Packet handling routines
The cifpacket structure is attached to a specific loop and created using the loop as an argument (see above).
Code: Select all
char * get_char_value(cifpacket * cp, char * dataname)
double[2] get_numb_value(cifpacket * cp, char * dataname)
datatype * get_data_value(cifpacket *cp, char *dataname)
set_char_value(cifpacket * cp, char * dataname, char * value)
set_numb_value(cifpacket * cp, char * dataname, double value, double esd)
set_data_value(cifpacket *cp, char *dataname, datatype * value)
Get or set values in a packet.
Code: Select all
int count_columns(cifpacket *cp)
Return number of columns in the packet. For use with the following routine
Code: Select all
char ** get_column_names(cifpacket *cp)
Return the datanames in this loop.
Datatype handling routines
The datatype structure is the most general way of representing CIF values, as it can represent all CIF types, in particular NULL and UNKNOWN. Applications would generally use direct setting of columns as CHAR or NUMB for efficiency unless there are some UNKNOWN or NULL values in the columns.
Code: Select all
datatype * create_datavalue()
void set_numb_value(datatype * data, double value, double esd)
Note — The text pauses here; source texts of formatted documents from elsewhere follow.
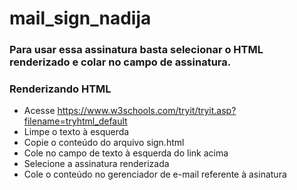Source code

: # mail_sign_nadija

### Para usar essa assinatura basta selecionar o HTML renderizado e colar no campo de assinatura.

### Renderizando HTML

- Acesse https://www.w3schools.com/tryit/tryit.asp?filename=tryhtml_default
- Limpe o texto à esquerda
- Copie o conteúdo do arquivo sign.html
- Cole no campo de texto à esquerda do link acima
- Selecione a assinatura renderizada
- Cole o conteúdo no gerenciador de e-mail referente à asinatura

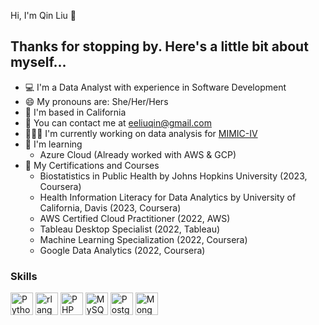 Hi, I'm Qin Liu 👋 

## Thanks for stopping by. Here's a little bit about myself...

* 💻 I'm a Data Analyst with experience in Software Development
* 😄 My pronouns are: She/Her/Hers
* 📍 I'm based in California 
* 📧 You can contact me at [eeliuqin@gmail.com](mailto:eeliuqin@gmail.com)
* 👩🏻‍💻 I'm currently working on data analysis for [MIMIC-IV](https://mimic.mit.edu/docs/about/)
* 🌱 I'm learning
	- Azure Cloud (Already worked with AWS & GCP)
* 🏅 My Certifications and Courses
	- Biostatistics in Public Health by Johns Hopkins University (2023, Coursera)
	- Health Information Literacy for Data Analytics by University of California, Davis (2023, Coursera)
	- AWS Certified Cloud Practitioner (2022, AWS)
	- Tableau Desktop Specialist (2022, Tableau)
	- Machine Learning Specialization (2022, Coursera)
	- Google Data Analytics (2022, Coursera)

### Skills

<p align="left">
<a href="https://www.python.org/" target="_blank" rel="noreferrer"><img src="https://raw.githubusercontent.com/danielcranney/readme-generator/main/public/icons/skills/python-colored.svg" width="36" height="36" alt="Python" /></a>
<a href="https://www.r-project.org/" target="_blank" rel="noreferrer"><img src="https://raw.githubusercontent.com/danielcranney/readme-generator/main/public/icons/skills/rlang-colored.svg" width="36" height="36" alt="rlang" /></a>
<a href="https://www.php.net/" target="_blank" rel="noreferrer"><img src="https://raw.githubusercontent.com/danielcranney/readme-generator/main/public/icons/skills/php-colored.svg" width="36" height="36" alt="PHP" /></a>
<a href="https://www.mysql.com/" target="_blank" rel="noreferrer"><img src="https://raw.githubusercontent.com/danielcranney/readme-generator/main/public/icons/skills/mysql-colored.svg" width="36" height="36" alt="MySQL" /></a>
<a href="https://www.postgresql.org/" target="_blank" rel="noreferrer"><img src="https://raw.githubusercontent.com/danielcranney/readme-generator/main/public/icons/skills/postgresql-colored.svg" width="36" height="36" alt="PostgreSQL" /></a>
<a href="https://www.mongodb.com/" target="_blank" rel="noreferrer"><img src="https://raw.githubusercontent.com/danielcranney/readme-generator/main/public/icons/skills/mongodb-colored.svg" width="36" height="36" alt="MongoDB" /></a>
</p>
void set_char_value(datatype * data, char * value)
void set_unknown(datatype * data)
void set_null(datatype * data)
double[2] get_numb_value(datatype * data)
char * get_char_value(datatype * data)
bool is_unknown(datatype * data)
bool is_null(datatype * data)
Get and set values in the datatype. This is clearly extensible to CIF2.0 compound structures as well.